12月6日 夕方 エルムスタシア帝国 首都エリー=ダレン


 この日の夕方、この国を治める2人の皇帝が暮らす居城、その皇兄の執務室に1人の閣僚が入室していた。


「ご報告致します。クロスネルヤードの艦隊がルシニア沖に現れ、間も無く海戦が開始される模様とのことです」


 宰相セラレタ=オプティックは、ルシニアに駐在しているエルムスタシア軍から伝えられた報告を述べ上げた。

 今回のクロスネルヤード艦隊によるルシニア基地侵攻は、当然この国の政府も知る所となっている。彼の国の大使館を通じ、エルムスタシア政府に対してとある要求があったのだ。その内容をざっくり説明すると以下の通りである。


“我々の目的は、貴国にあるニホン軍基地の殲滅。だからエルムスタシア軍は邪魔をするな”


 一方的な要求である。要するに日本の味方をする様なことがあれば、ルシニアの街がどうなっても知らないぞ、という脅しをかけて来た訳である。

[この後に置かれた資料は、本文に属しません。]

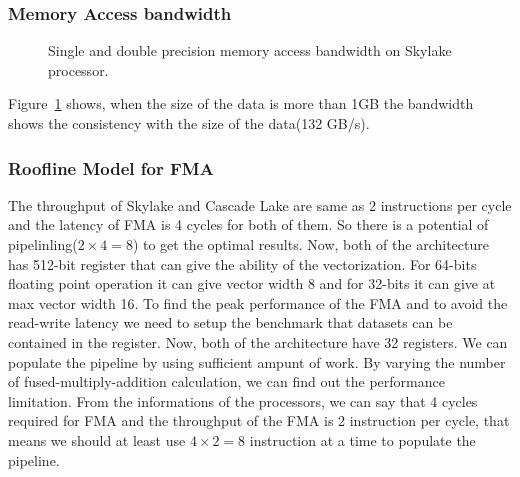 \documentclass[conference, 10ppt]{IEEEtran}
\begin{document}
\subsubsection{Memory Access bandwidth}
\begin{figure}[hbt!]
	\centering
	\caption{Single and double precision memory access bandwidth on Skylake processor.}
	\label{fig:stream-copy-bandwidth}
\end{figure}
Figure~\ref{fig:stream-copy-bandwidth} shows, when the size of the data is more than 1GB the bandwidth shows the consistency 
with the size of the data(132 GB/s).


\subsubsection{Roofline Model for FMA}
The throughput of Skylake and Cascade Lake are same as 2 instructions per cycle and the latency of FMA is 4 cycles for both of them. So there is a potential of pipelinling($2\times 4 = 8$) to get the optimal results. Now, both of the architecture 
has 512-bit register that can give the ability of the vectorization. For 64-bits floating point operation it can give vector 
width 8 and for 32-bits it can give at max vector width 16. To find the peak performance of the FMA and to avoid the 
read-write latency we need to setup the benchmark that datasets can be contained in the register. Now, both of the 
architecture have 32 registers. We can populate the pipeline by using sufficient ampunt of work. By varying the 
number of fused-multiply-addition calculation, we can find out the performance limitation. From the informations of the 
processors, we can say that 4 cycles required for FMA and the throughput of the FMA is 2 instruction per cycle, that means 
we should at least use $4\times 2=8$ instruction at a time to populate the pipeline.
\end{document}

 さらにエルムスタシア帝国は、基地が設置される際に日本と相互防衛の協約を結んでいた為、この要求を了承すれば明確な協約違反になる。つまり日本と手を切るか、日本との同盟を遵守するかの二択を迫られたのだ。

 しかし、エルムスタシア帝国の返事は早かった。明確に拒否(NO)の意思を示した彼らには、確固たる自信があった。それは日本軍が負ける訳がない、という自信だった。それは日本軍によって倒されたリヴァイアサンの強さを正確に知っていたエルムスタシア帝国だからこそ、日本軍の強さに対して全面的な信頼を置いていた。


「基地のニホン海軍からの要請により、現地の軍には沿岸を固める様に指示を出しています。

まあ・・・そもそもニホン軍が負けるとは考えにくい上、たとえ万に1つ負けたとしても、ニホン軍との戦闘を終えたクロスネルヤード艦隊にルシニアを占領する余力が残るとは到底思えませんがね」


 宰相セラレタは、万が一の事態に備え、エルムスタシア軍にも戦闘準備をさせていることを伝える。


〜〜〜〜〜


同時刻 グレンキア半島 ルシニア市 沖合20km地点


 在エルムスタシア帝国・ルシニア軍用基地・・・通称ルシニア基地、またはシックススベースと呼ばれるその基地には、900人近い自衛隊員と500人近い民間の日本人が常在している。基地施設は沿岸の湾港施設だけではなく、市街地から離れた内陸部には旅客機の離着陸も考慮された滑走路、その両脇には基地の食い口を支える為の広大な農園が広がっている。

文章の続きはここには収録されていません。